Collected data entries:
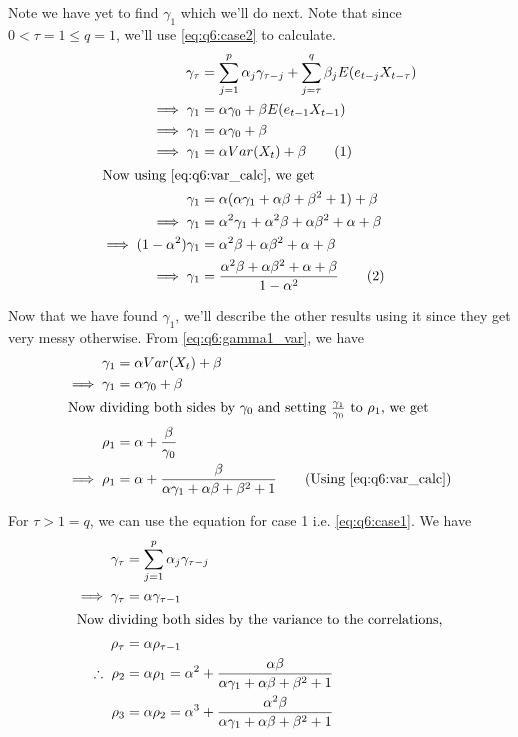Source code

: \documentclass[12pt, oneside]{article}
\newcommand\numberthis{\addtocounter{equation}{1}\tag{\theequation}}
\begin{document}
\begin{enumerate}
{    Note we have yet to find \(\gamma_1\) which we'll do next. Note that since \(0 < \tau = 1 \leq q = 1\),
    we'll use \eqref{eq:q6:case2} to calculate.
    \begin{align*}
        \gamma_{\tau} &= \sum_{j=1}^{p}\alpha_j \gamma_{\tau - j} + \sum_{j=\tau}^{q} \beta_j E(e_{t-j} X_{t-\tau}) \\
        \implies \gamma_1 &= \alpha \gamma_0 + \beta E(e_{t-1} X_{t-1}) \\
        \implies \gamma_1 &= \alpha \gamma_0 + \beta \\
        \implies \gamma_1 &= \alpha Var(X_t) + \beta \numberthis \label{eq:q6:gamma1_var} \\
        \intertext{Now using \eqref{eq:q6:var_calc}, we get}
        \gamma_1 &= \alpha (\alpha \gamma_1 + \alpha \beta + \beta^2 + 1) + \beta \\
        \implies \gamma_1 &= \alpha^2 \gamma_1 + \alpha^2 \beta + \alpha \beta^2 + \alpha + \beta \\
        \implies (1 - \alpha^2) \gamma_1 &= \alpha^2 \beta + \alpha \beta^2 + \alpha + \beta \\
        \implies \gamma_1 &= \frac{\alpha^2 \beta + \alpha \beta^2 + \alpha + \beta}{1 - \alpha^2} 
            \numberthis \label{eq:q6:gamma1_ans}
    \end{align*}

    Now that we have found \(\gamma_1\), we'll describe the other results using it since
    they get very messy otherwise. From \eqref{eq:q6:gamma1_var}, we have
    \begin{align*}
        \gamma_1 &= \alpha Var(X_t) + \beta \\
        \implies \gamma_1 &= \alpha \gamma_0 + \beta \\
        \intertext{Now dividing both sides by \(\gamma_0\) and setting \(\frac{\gamma_1}{\gamma_0}\) to \(\rho_1\), we get}
        \rho_1 &= \alpha + \frac{\beta}{\gamma_0} \\
        \implies \rho_1 &= \alpha + \frac{\beta}{ \alpha \gamma_1 + \alpha \beta + \beta^2 + 1} \tag*{(Using \eqref{eq:q6:var_calc})}
    \end{align*}

    For \(\tau > 1 = q\), we can use the equation for case 1 i.e. \eqref{eq:q6:case1}. We have
    \begin{align*}
        \gamma_{\tau} &= \sum_{j=1}^{p}\alpha_j \gamma_{\tau - j} \\
        \implies \gamma_\tau &= \alpha \gamma_{\tau-1} \\
        \intertext{Now dividing both sides by the variance to the correlations,}
        \rho_\tau &= \alpha \rho_{\tau-1} \\
        \therefore~ \rho_2 &= \alpha \rho_1 = \alpha^2 + \frac{\alpha \beta}{ \alpha \gamma_1 + \alpha \beta + \beta^2 + 1} \\
        \rho_3 &= \alpha \rho_2 = \alpha^3 + \frac{\alpha^2 \beta}{ \alpha \gamma_1 + \alpha \beta + \beta^2 + 1}
    \end{align*}

}
\end{enumerate}
\end{document}
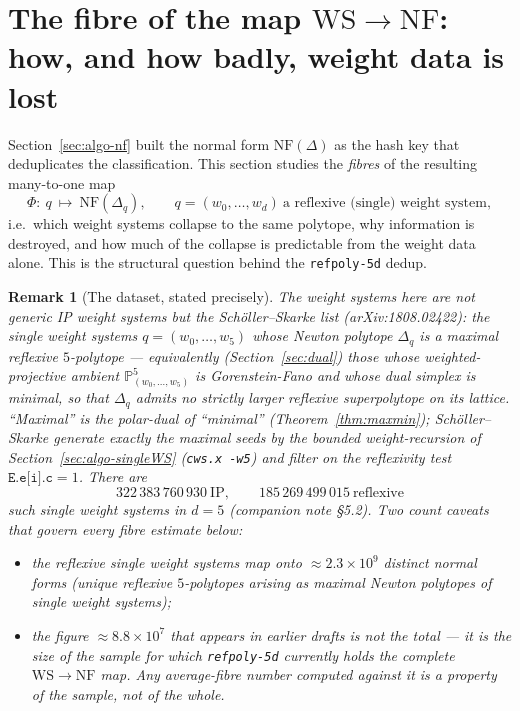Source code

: \documentclass{amsart}
\newtheorem{remark}[theorem]{Remark}
\begin{document}
\section{The fibre of the map $\mathrm{WS}\to\mathrm{NF}$: how, and how
badly, weight data is lost}\label{sec:fibre}

Section~\ref{sec:algo-nf} built the normal form $\mathrm{NF}(\Delta)$ as the
hash key that deduplicates the classification. This section studies the
\emph{fibres} of the resulting many-to-one map
\begin{equation}\label{eq:wsnfmap}
  \Phi:\ q \ \longmapsto\ \mathrm{NF}(\Delta_q),
  \qquad
  q=(w_0,\dots,w_d)\ \text{a reflexive (single) weight system},
\end{equation}
i.e.\ which weight systems collapse to the same polytope, why information is
destroyed, and how much of the collapse is predictable from the weight data
alone. This is the structural question behind the \texttt{refpoly-5d} dedup.

\begin{remark}[The dataset, stated precisely]\label{rmk:datasetnumbers}
The weight systems here are \emph{not} generic IP weight systems but the
Sch\"oller--Skarke list (arXiv:1808.02422): the single weight systems
$q=(w_0,\dots,w_5)$ whose Newton polytope $\Delta_q$ is a \emph{maximal}
reflexive $5$-polytope --- equivalently (Section~\ref{sec:dual}) those whose
weighted-projective ambient $\mathbb P^5_{(w_0,\dots,w_5)}$ is Gorenstein-Fano
and whose dual simplex is \emph{minimal}, so that $\Delta_q$ admits no strictly
larger reflexive superpolytope on its lattice. ``Maximal'' is the polar-dual of
``minimal'' (Theorem~\ref{thm:maxmin}); Sch\"oller--Skarke generate exactly the
maximal seeds by the bounded weight-recursion of Section~\ref{sec:algo-singleWS}
(\texttt{cws.x -w5}) and filter on the reflexivity test $\texttt{E.e[i].c}=1$.
There are
\begin{equation}\label{eq:ssnumbers}
  322\,383\,760\,930 \ \text{IP},
  \qquad
  185\,269\,499\,015 \ \text{reflexive}
\end{equation}
such single weight systems in $d=5$ (companion note \S5.2). Two count caveats
that govern every fibre estimate below:
\begin{itemize}
  \item the reflexive single weight systems map onto $\approx 2.3\times 10^{9}$
        \emph{distinct} normal forms (unique reflexive $5$-polytopes arising as
        maximal Newton polytopes of single weight systems);
  \item the figure $\approx 8.8\times 10^{7}$ that appears in earlier drafts is
        \emph{not} the total --- it is the size of the \emph{sample} for which
        \texttt{refpoly-5d} currently holds the complete $\mathrm{WS}\to
        \mathrm{NF}$ map. Any average-fibre number computed against it is a
        property of the sample, not of the whole.
\end{itemize}
\end{remark}
\end{document}

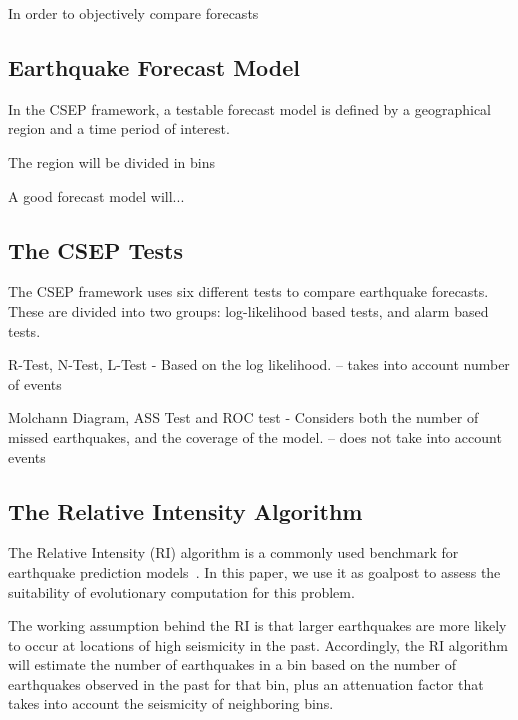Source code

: \documentclass{sig-alternate}
\begin{document}


In order to objectively compare forecasts 

\subsection{Earthquake Forecast Model}

In the CSEP framework, a testable forecast model is defined by a
geographical region and a time period of interest. 

The region will be divided in bins




A good forecast model will...


\subsection{The CSEP Tests}

The CSEP framework uses six different tests to compare earthquake
forecasts. These are divided into two groups: log-likelihood based
tests, and alarm based tests.



R-Test, N-Test, L-Test\cite{Schorlemmer2007} - Based on the log
likelihood. -- takes into account number of events

Molchann Diagram, ASS Test and ROC test\cite{Zechar2010} - Considers both the
number of missed earthquakes, and the coverage of the model. -- does not take into account events


\subsection{The Relative Intensity Algorithm}

The Relative Intensity (RI) algorithm is a commonly used benchmark for
earthquake prediction models~\cite{Nanjo2011}. In this paper, we use
it as goalpost to assess the suitability of evolutionary computation
for this problem.

The working assumption behind the RI is that larger earthquakes are
more likely to occur at locations of high seismicity in the
past. Accordingly, the RI algorithm will estimate the number of
earthquakes in a bin based on the number of earthquakes observed in
the past for that bin, plus an attenuation factor that takes into
account the seismicity of neighboring bins.
\end{document}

> [ACTION ITEM]
Identify all lines in the records above with the word "have".

> [WRITTEN REPLY]
{    Note we have yet to find \(\gamma_1\) which we'll do next. Note that since \(0 < \tau = 1 \leq q = 1\),
    Now that we have found \(\gamma_1\), we'll describe the other results using it since
    they get very messy otherwise. From \eqref{eq:q6:gamma1_var}, we have
    For \(\tau > 1 = q\), we can use the equation for case 1 i.e. \eqref{eq:q6:case1}. We have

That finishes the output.